I (Dan) have always cringed a bit when corporate types talk about “giving back.” It’s not because I have any problem whatsoever with corporate giving (I don’t), or because I think businesses don’t have a role to play in boosting their communities (they do).
The issue I have is with what the phrase implies. It’s an idea that I think drives much of corporate messaging in a counterproductive direction.
When you feel the need to give something back, the implication is that it rightfully belonged to someone else and you took it. “Give back your brother’s baseball mitt! Give back your sister’s earrings!”
If you take something that belongs to someone else and you don’t give it back, you’re a thief.

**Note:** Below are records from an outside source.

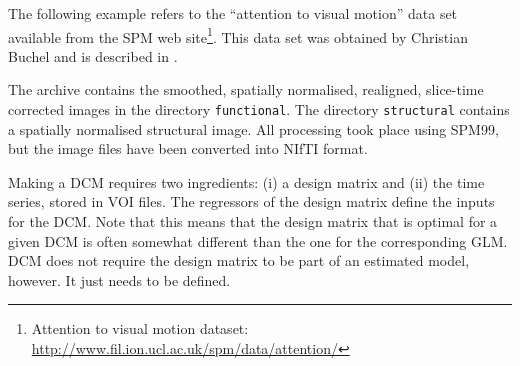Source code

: The following example refers to the ``attention to visual motion'' data set available from the SPM web site\footnote{Attention to visual motion dataset: \url{http://www.fil.ion.ucl.ac.uk/spm/data/attention/}}. This data set was obtained by Christian Buchel and is described in \cite{buchel97}.

The archive contains the smoothed, spatially normalised, realigned, slice-time corrected images in the directory \texttt{functional}. The directory \texttt{structural} contains a spatially normalised structural image. All processing took place using SPM99, but the image files have been converted into NIfTI format.

Making a DCM requires two ingredients: (i) a design matrix and (ii) the time series, stored in VOI files.  The regressors of the design matrix define the inputs for the DCM.  Note that this means that the design matrix that is optimal for a given DCM is often somewhat different than the one for the corresponding GLM. DCM does not require the design matrix to be part of an estimated model, however. It just needs to be defined.

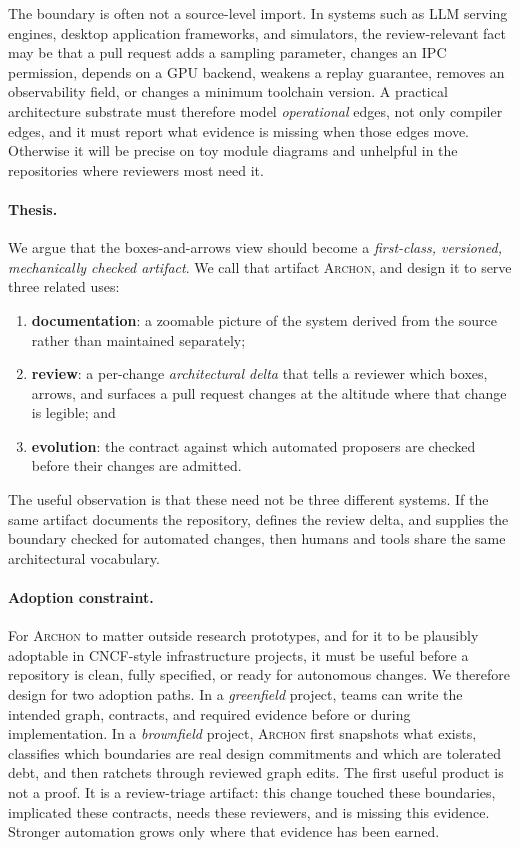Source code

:\documentclass[sigconf,review,anonymous]{acmart}
\theoremstyle{plain}
\theoremstyle{definition}
\begin{document}
The boundary is often not a source-level import. In systems such as LLM serving
engines, desktop application frameworks, and simulators, the review-relevant
fact may be that a pull request adds a sampling parameter, changes an IPC
permission, depends on a GPU backend, weakens a replay guarantee, removes an
observability field, or changes a minimum toolchain version. A practical
architecture substrate must therefore model \emph{operational} edges, not only
compiler edges, and it must report what evidence is missing when those edges
move. Otherwise it will be precise on toy module diagrams and unhelpful in the
repositories where reviewers most need it.

\paragraph{Thesis.}
We argue that the boxes-and-arrows view should become a \emph{first-class,
versioned, mechanically checked artifact}. We call that artifact
\textsc{Archon}, and design it to serve three related uses:
\begin{enumerate}[leftmargin=1.4em,itemsep=2pt,topsep=2pt]
\item \textbf{documentation}: a zoomable picture of the system derived from the
source rather than maintained separately;
\item \textbf{review}: a per-change \emph{architectural delta} that tells a
reviewer which boxes, arrows, and surfaces a pull request changes at the
altitude where that change is legible; and
\item \textbf{evolution}: the contract against which automated proposers are
checked before their changes are admitted.
\end{enumerate}
The useful observation is that these need not be three different systems. If the
same artifact documents the repository, defines the review delta, and supplies
the boundary checked for automated changes, then humans and tools share the same
architectural vocabulary.

\paragraph{Adoption constraint.}
For \textsc{Archon} to matter outside research prototypes, and for it to be
plausibly adoptable in CNCF-style infrastructure projects, it must be useful
before a repository is clean, fully specified, or ready for autonomous changes. We
therefore design for two adoption paths. In a \emph{greenfield} project, teams
can write the intended graph, contracts, and required evidence before or during
implementation. In a \emph{brownfield} project, \textsc{Archon} first snapshots
what exists, classifies which boundaries are real design commitments and which are
tolerated debt, and then ratchets through reviewed graph edits. The first useful
product is not a proof. It is a review-triage artifact: this change touched
these boundaries, implicated these contracts, needs these reviewers, and is
missing this evidence. Stronger automation grows only where that evidence has
been earned.
\end{document}
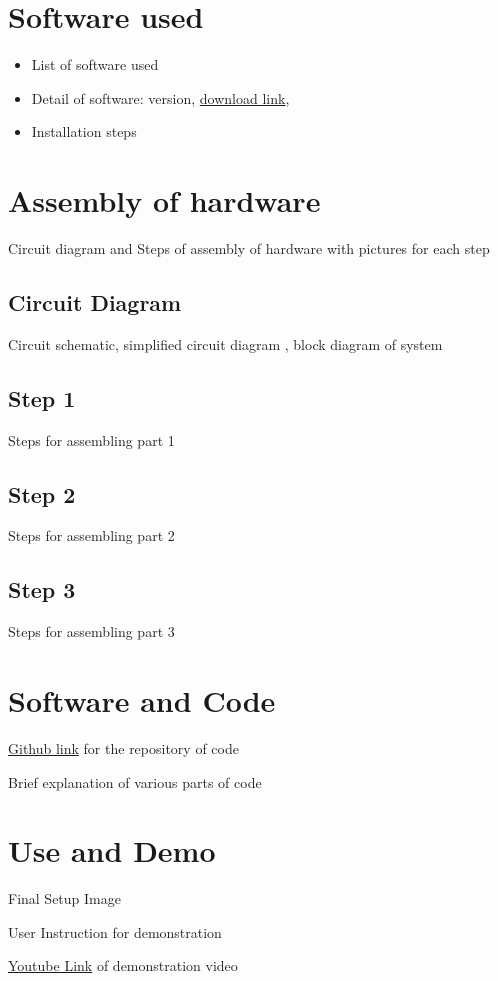 \documentclass[a4paper,12pt,oneside]{book}
\begin{document}
\section{Software used}
\begin{itemize}
  \item List of software used 
  \item Detail of software: version, \href{http://www.amazon.com}{download link}, 
  \item Installation steps
\end{itemize}

\section{Assembly of hardware}
Circuit diagram and Steps of assembly of hardware with pictures for each step
\subsection*{Circuit Diagram}
Circuit schematic, simplified circuit diagram , block diagram of system
\subsection*{Step 1}
Steps for assembling part 1
\subsection*{Step 2}
Steps for assembling part 2
\subsection*{Step 3}
Steps for assembling part 3



\section{Software and Code}
\href{http://www.github.com}{Github link} for the repository of code

Brief explanation of various parts of code 

\section{Use and Demo}
Final Setup Image

User Instruction for demonstration

\href{http://www.youtube.com}{Youtube Link} of demonstration video 
\end{document}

But if you earn something through a free exchange in which you fulfill your part of the agreement, you have every right to what you got. You are under no obligation to give it back.
The idea of “giving back” for corporations is tinged with a notion of guilt. If you made massive profits last year, that must mean you took money away from other people who are now desperately missing it. If only you hadn’t taken in all those profits, the community would have money for housing and feeding the homeless, cleaning up the streets, rehabbing old buildings, etc.
But no. There is no money because you, evil corporation, took it all away in profits. Give it back!
This is a populist – and wrong – conception of how business finance works. Most of the time, when a company makes a healthy profit, it’s because it’s providing goods or services that people want, and making them available at a fair price.
The company that makes high-quality refrigerators isn’t absconding with people’s money. It’s providing them with a way to keep their food from spoiling. The company that makes shower heads isn’t picking people’s pockets. It’s helping them to be clean. When people pay whatever these things cost, they consider it a worthwhile exchange. They want what they get for the money more than they want to just keep the money.
And companies who earn profits don’t just stash the money in a room somewhere and look at it. They redeploy it to buy equipment, or hire more people, or buy materials from other businesses that also need the revenue.
Where I’m going as a marketing content writer is this: Businesses do good work simply by virtue of doing a good job at their core businesses. When you provide products and services that people need, you’ve done good right there. If you want to also give to charity, fine, but you don’t have to do that to have made a positive contribution to society.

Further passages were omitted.